Task objective -> Reproduce the line with "our component will" and everything after it in the listing below, exactly, both ends included. No pictures.
Record extracts Block Start
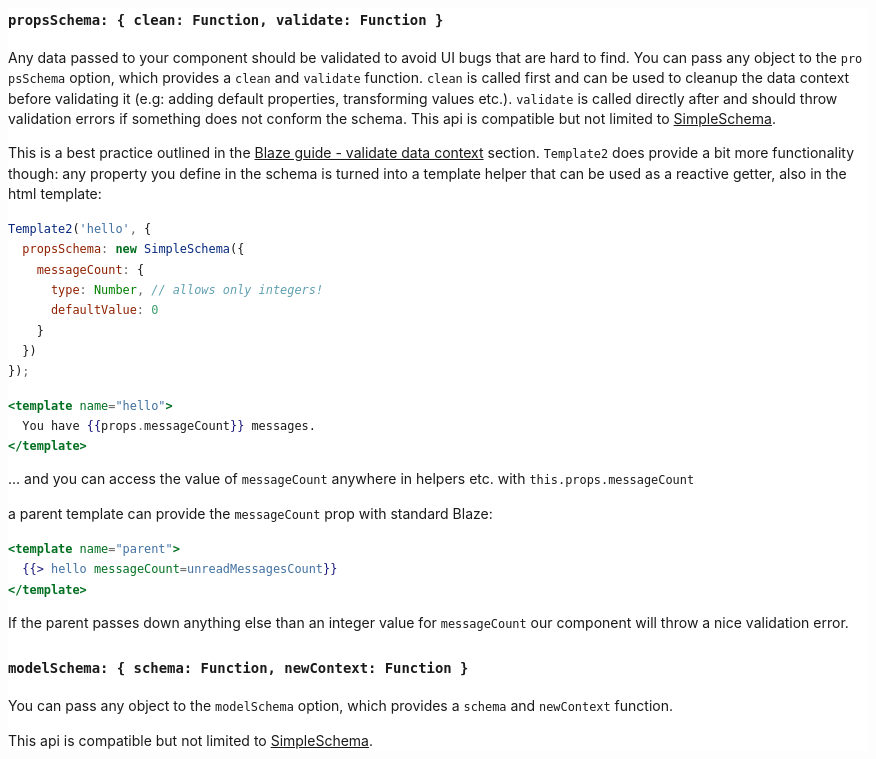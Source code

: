 ### `propsSchema: { clean: Function, validate: Function }`

Any data passed to your component should be validated to avoid UI bugs
that are hard to find. You can pass any object to the `propsSchema` option, which
provides a `clean` and `validate` function. `clean` is called first and can
be used to cleanup the data context before validating it (e.g: adding default
properties, transforming values etc.). `validate` is called directly after
and should throw validation errors if something does not conform the schema.
This api is compatible but not limited to
[SimpleSchema](https://github.com/aldeed/meteor-simple-schema).

This is a best practice outlined in the
[Blaze guide - validate data context](http://guide.meteor.com/blaze.html#validate-data-context)
section. `Template2` does provide a bit more functionality though:
any property you define in the schema is turned into a template helper
that can be used as a reactive getter, also in the html template:

```javascript
Template2('hello', {
  propsSchema: new SimpleSchema({
    messageCount: {
      type: Number, // allows only integers!
      defaultValue: 0
    }
  })
});
```

```handlebars
<template name="hello">
  You have {{props.messageCount}} messages.
</template>
```

… and you can access the value of `messageCount` anywhere in helpers etc. with
`this.props.messageCount`

a parent template can provide the `messageCount` prop with standard Blaze:
```handlebars
<template name="parent">
  {{> hello messageCount=unreadMessagesCount}}
</template>
```

If the parent passes down anything else than an integer value for `messageCount`
our component will throw a nice validation error.

### `modelSchema: { schema: Function, newContext: Function }`

You can pass any object to the `modelSchema` option, which provides a `schema` and `newContext` function.

This api is compatible but not limited to
[SimpleSchema](https://github.com/aldeed/meteor-simple-schema).
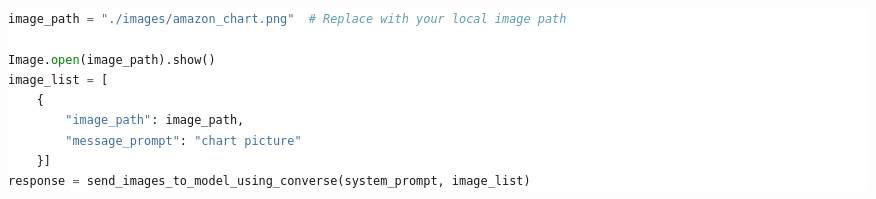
 ```python
image_path = "./images/amazon_chart.png"  # Replace with your local image path

Image.open(image_path).show()
image_list = [
    {
        "image_path": image_path,
        "message_prompt": "chart picture"
    }]
response = send_images_to_model_using_converse(system_prompt, image_list)
```
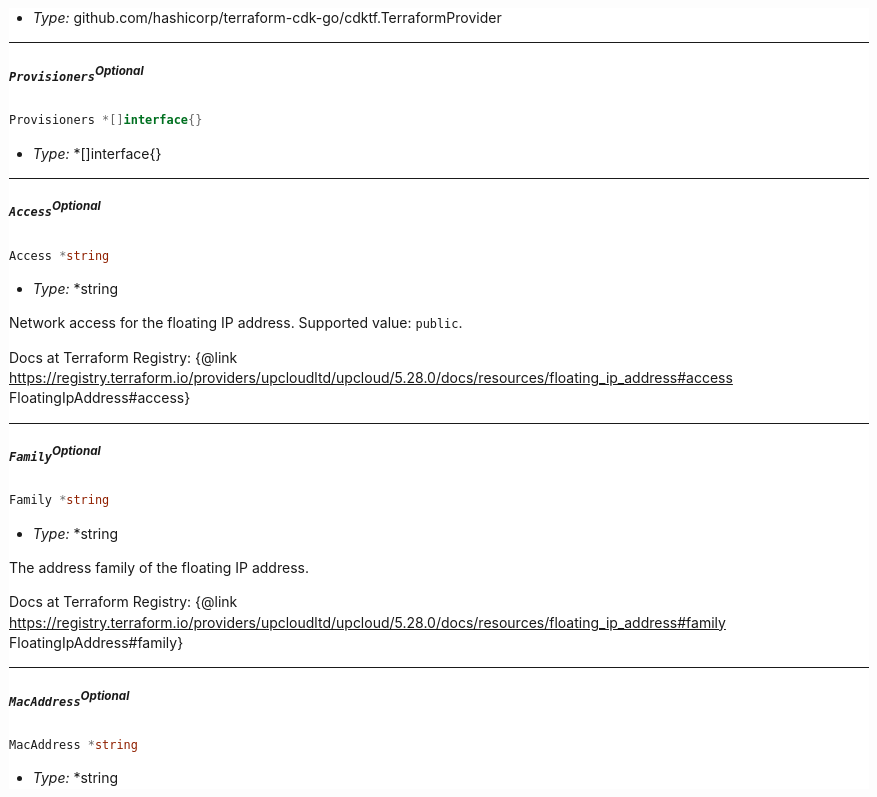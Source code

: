 - *Type:* github.com/hashicorp/terraform-cdk-go/cdktf.TerraformProvider

---

##### `Provisioners`<sup>Optional</sup> <a name="Provisioners" id="@cdktf/provider-upcloud.floatingIpAddress.FloatingIpAddressConfig.property.provisioners"></a>

```go
Provisioners *[]interface{}
```

- *Type:* *[]interface{}

---

##### `Access`<sup>Optional</sup> <a name="Access" id="@cdktf/provider-upcloud.floatingIpAddress.FloatingIpAddressConfig.property.access"></a>

```go
Access *string
```

- *Type:* *string

Network access for the floating IP address. Supported value: `public`.

Docs at Terraform Registry: {@link https://registry.terraform.io/providers/upcloudltd/upcloud/5.28.0/docs/resources/floating_ip_address#access FloatingIpAddress#access}

---

##### `Family`<sup>Optional</sup> <a name="Family" id="@cdktf/provider-upcloud.floatingIpAddress.FloatingIpAddressConfig.property.family"></a>

```go
Family *string
```

- *Type:* *string

The address family of the floating IP address.

Docs at Terraform Registry: {@link https://registry.terraform.io/providers/upcloudltd/upcloud/5.28.0/docs/resources/floating_ip_address#family FloatingIpAddress#family}

---

##### `MacAddress`<sup>Optional</sup> <a name="MacAddress" id="@cdktf/provider-upcloud.floatingIpAddress.FloatingIpAddressConfig.property.macAddress"></a>

```go
MacAddress *string
```

- *Type:* *string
Record extracts Block End
Solution ->
our component will throw a nice validation error.

### `modelSchema: { schema: Function, newContext: Function }`

You can pass any object to the `modelSchema` option, which provides a `schema` and `newContext` function.

This api is compatible but not limited to
[SimpleSchema](https://github.com/aldeed/meteor-simple-schema).
 ```python
image_path = "./images/amazon_chart.png"  # Replace with your local image path

Image.open(image_path).show()
image_list = [
    {
        "image_path": image_path,
        "message_prompt": "chart picture"
    }]
response = send_images_to_model_using_converse(system_prompt, image_list)
```
Source code

: - *Type:* github.com/hashicorp/terraform-cdk-go/cdktf.TerraformProvider

---

##### `Provisioners`<sup>Optional</sup> <a name="Provisioners" id="@cdktf/provider-upcloud.floatingIpAddress.FloatingIpAddressConfig.property.provisioners"></a>

```go
Provisioners *[]interface{}
```

- *Type:* *[]interface{}

---

##### `Access`<sup>Optional</sup> <a name="Access" id="@cdktf/provider-upcloud.floatingIpAddress.FloatingIpAddressConfig.property.access"></a>

```go
Access *string
```

- *Type:* *string

Network access for the floating IP address. Supported value: `public`.

Docs at Terraform Registry: {@link https://registry.terraform.io/providers/upcloudltd/upcloud/5.28.0/docs/resources/floating_ip_address#access FloatingIpAddress#access}

---

##### `Family`<sup>Optional</sup> <a name="Family" id="@cdktf/provider-upcloud.floatingIpAddress.FloatingIpAddressConfig.property.family"></a>

```go
Family *string
```

- *Type:* *string

The address family of the floating IP address.

Docs at Terraform Registry: {@link https://registry.terraform.io/providers/upcloudltd/upcloud/5.28.0/docs/resources/floating_ip_address#family FloatingIpAddress#family}

---

##### `MacAddress`<sup>Optional</sup> <a name="MacAddress" id="@cdktf/provider-upcloud.floatingIpAddress.FloatingIpAddressConfig.property.macAddress"></a>

```go
MacAddress *string
```

- *Type:* *string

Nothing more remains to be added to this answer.